> _TASK STATEMENT_: Where the line with "ArticleDetail component tests" appears below, start writing out lines exactly, and finish with the line with "Global type declarations", which is included; write out nothing else.

> _PROVIDED INFORMATION_:
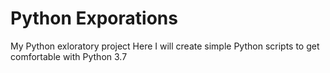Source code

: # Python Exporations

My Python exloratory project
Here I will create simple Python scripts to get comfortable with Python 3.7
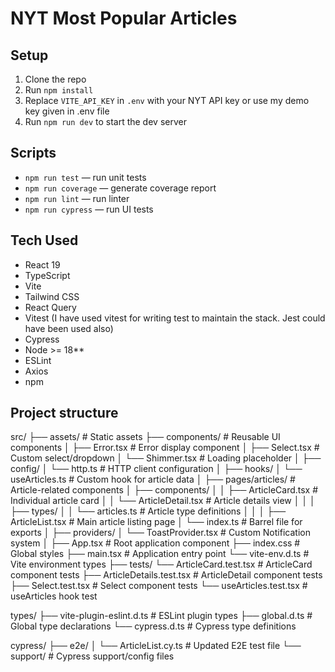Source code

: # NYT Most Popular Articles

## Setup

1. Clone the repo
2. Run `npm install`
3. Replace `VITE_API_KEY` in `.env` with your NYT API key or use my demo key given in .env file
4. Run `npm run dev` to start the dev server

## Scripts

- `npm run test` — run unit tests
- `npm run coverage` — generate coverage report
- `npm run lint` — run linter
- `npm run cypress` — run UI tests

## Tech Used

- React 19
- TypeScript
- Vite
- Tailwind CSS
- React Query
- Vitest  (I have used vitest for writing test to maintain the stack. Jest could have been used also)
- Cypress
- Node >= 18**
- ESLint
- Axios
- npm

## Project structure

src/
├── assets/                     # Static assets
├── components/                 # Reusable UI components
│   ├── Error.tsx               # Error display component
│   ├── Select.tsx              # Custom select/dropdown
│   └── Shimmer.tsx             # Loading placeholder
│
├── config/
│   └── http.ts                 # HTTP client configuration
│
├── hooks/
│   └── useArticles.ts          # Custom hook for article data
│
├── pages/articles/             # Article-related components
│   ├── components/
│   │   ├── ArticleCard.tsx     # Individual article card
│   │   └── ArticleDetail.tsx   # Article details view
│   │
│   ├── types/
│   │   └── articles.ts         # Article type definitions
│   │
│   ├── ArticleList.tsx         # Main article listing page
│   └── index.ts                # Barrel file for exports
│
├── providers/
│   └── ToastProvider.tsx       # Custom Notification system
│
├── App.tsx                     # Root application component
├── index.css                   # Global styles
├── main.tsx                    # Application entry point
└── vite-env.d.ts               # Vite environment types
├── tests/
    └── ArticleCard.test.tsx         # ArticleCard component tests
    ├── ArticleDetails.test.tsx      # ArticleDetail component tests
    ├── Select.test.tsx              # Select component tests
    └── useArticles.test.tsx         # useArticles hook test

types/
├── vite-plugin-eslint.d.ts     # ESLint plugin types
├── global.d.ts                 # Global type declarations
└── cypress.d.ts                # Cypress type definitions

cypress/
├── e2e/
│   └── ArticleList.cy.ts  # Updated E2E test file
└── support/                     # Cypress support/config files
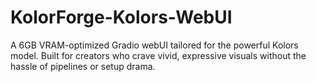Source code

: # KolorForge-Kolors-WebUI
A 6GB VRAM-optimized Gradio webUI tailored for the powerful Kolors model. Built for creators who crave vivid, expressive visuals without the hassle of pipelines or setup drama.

> _RESULT_:
    ├── ArticleDetails.test.tsx      # ArticleDetail component tests
    ├── Select.test.tsx              # Select component tests
    └── useArticles.test.tsx         # useArticles hook test

types/
├── vite-plugin-eslint.d.ts     # ESLint plugin types
├── global.d.ts                 # Global type declarations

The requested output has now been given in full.